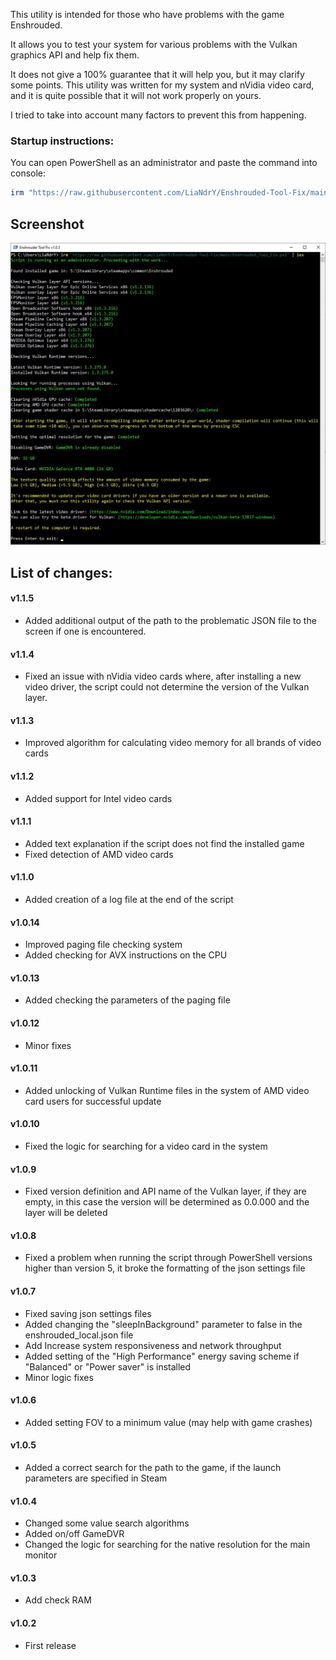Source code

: This utility is intended for those who have problems with the game Enshrouded.

It allows you to test your system for various problems with the Vulkan graphics API and help fix them.

It does not give a 100% guarantee that it will help you, but it may clarify some points. This utility was written for my system and nVidia video card, and it is quite possible that it will not work properly on yours.

I tried to take into account many factors to prevent this from happening.


### Startup instructions:

You can open PowerShell as an administrator and paste the command into console:

```powershell
irm "https://raw.githubusercontent.com/LiaNdrY/Enshrouded-Tool-Fix/main/Enshrouded_Tool_Fix.ps1" | iex
```


## Screenshot

![App Screenshot](Images/Screen_01.jpg)

## List of changes:

#### v1.1.5

- Added additional output of the path to the problematic JSON file to the screen if one is encountered.

#### v1.1.4

- Fixed an issue with nVidia video cards where, after installing a new video driver, the script could not determine the version of the Vulkan layer.

#### v1.1.3

- Improved algorithm for calculating video memory for all brands of video cards

#### v1.1.2

- Added support for Intel video cards

#### v1.1.1

- Added text explanation if the script does not find the installed game
- Fixed detection of AMD video cards

#### v1.1.0

- Added creation of a log file at the end of the script

#### v1.0.14

- Improved paging file checking system
- Added checking for AVX instructions on the CPU

#### v1.0.13

- Added сhecking the parameters of the paging file

#### v1.0.12

- Minor fixes

#### v1.0.11

- Added unlocking of Vulkan Runtime files in the system of AMD video card users for successful update

#### v1.0.10

- Fixed the logic for searching for a video card in the system

#### v1.0.9

- Fixed version definition and API name of the Vulkan layer, if they are empty, in this case the version will be determined as 0.0.000 and the layer will be deleted

#### v1.0.8

- Fixed a problem when running the script through PowerShell versions higher than version 5, it broke the formatting of the json settings file

#### v1.0.7

- Fixed saving json settings files
- Added changing the "sleepInBackground" parameter to false in the enshrouded_local.json file
- Add Increase system responsiveness and network throughput
- Added setting of the "High Performance" energy saving scheme if "Balanced" or "Power saver" is installed
- Minor logic fixes

#### v1.0.6

- Added setting FOV to a minimum value (may help with game crashes)

#### v1.0.5

- Added a correct search for the path to the game, if the launch parameters are specified in Steam

#### v1.0.4

- Changed some value search algorithms
- Added on/off GameDVR
- Changed the logic for searching for the native resolution for the main monitor

#### v1.0.3

- Add check RAM

#### v1.0.2

- First release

****

A precise repetition of every entry, free of pictures, is the expected answer.

Solution to this task -
Source code

: This utility is intended for those who have problems with the game Enshrouded.

It allows you to test your system for various problems with the Vulkan graphics API and help fix them.

It does not give a 100% guarantee that it will help you, but it may clarify some points. This utility was written for my system and nVidia video card, and it is quite possible that it will not work properly on yours.

I tried to take into account many factors to prevent this from happening.


### Startup instructions:

You can open PowerShell as an administrator and paste the command into console:

```powershell
irm "https://raw.githubusercontent.com/LiaNdrY/Enshrouded-Tool-Fix/main/Enshrouded_Tool_Fix.ps1" | iex
```


## Screenshot

![App Screenshot](Images/Screen_01.jpg)

## List of changes:

#### v1.1.5

- Added additional output of the path to the problematic JSON file to the screen if one is encountered.

#### v1.1.4

- Fixed an issue with nVidia video cards where, after installing a new video driver, the script could not determine the version of the Vulkan layer.

#### v1.1.3

- Improved algorithm for calculating video memory for all brands of video cards

#### v1.1.2

- Added support for Intel video cards

#### v1.1.1

- Added text explanation if the script does not find the installed game
- Fixed detection of AMD video cards

#### v1.1.0

- Added creation of a log file at the end of the script

#### v1.0.14

- Improved paging file checking system
- Added checking for AVX instructions on the CPU

#### v1.0.13

- Added сhecking the parameters of the paging file

#### v1.0.12

- Minor fixes

#### v1.0.11

- Added unlocking of Vulkan Runtime files in the system of AMD video card users for successful update

#### v1.0.10

- Fixed the logic for searching for a video card in the system

#### v1.0.9

- Fixed version definition and API name of the Vulkan layer, if they are empty, in this case the version will be determined as 0.0.000 and the layer will be deleted

#### v1.0.8

- Fixed a problem when running the script through PowerShell versions higher than version 5, it broke the formatting of the json settings file

#### v1.0.7

- Fixed saving json settings files
- Added changing the "sleepInBackground" parameter to false in the enshrouded_local.json file
- Add Increase system responsiveness and network throughput
- Added setting of the "High Performance" energy saving scheme if "Balanced" or "Power saver" is installed
- Minor logic fixes

#### v1.0.6

- Added setting FOV to a minimum value (may help with game crashes)

#### v1.0.5

- Added a correct search for the path to the game, if the launch parameters are specified in Steam

#### v1.0.4

- Changed some value search algorithms
- Added on/off GameDVR
- Changed the logic for searching for the native resolution for the main monitor

#### v1.0.3

- Add check RAM

#### v1.0.2

- First release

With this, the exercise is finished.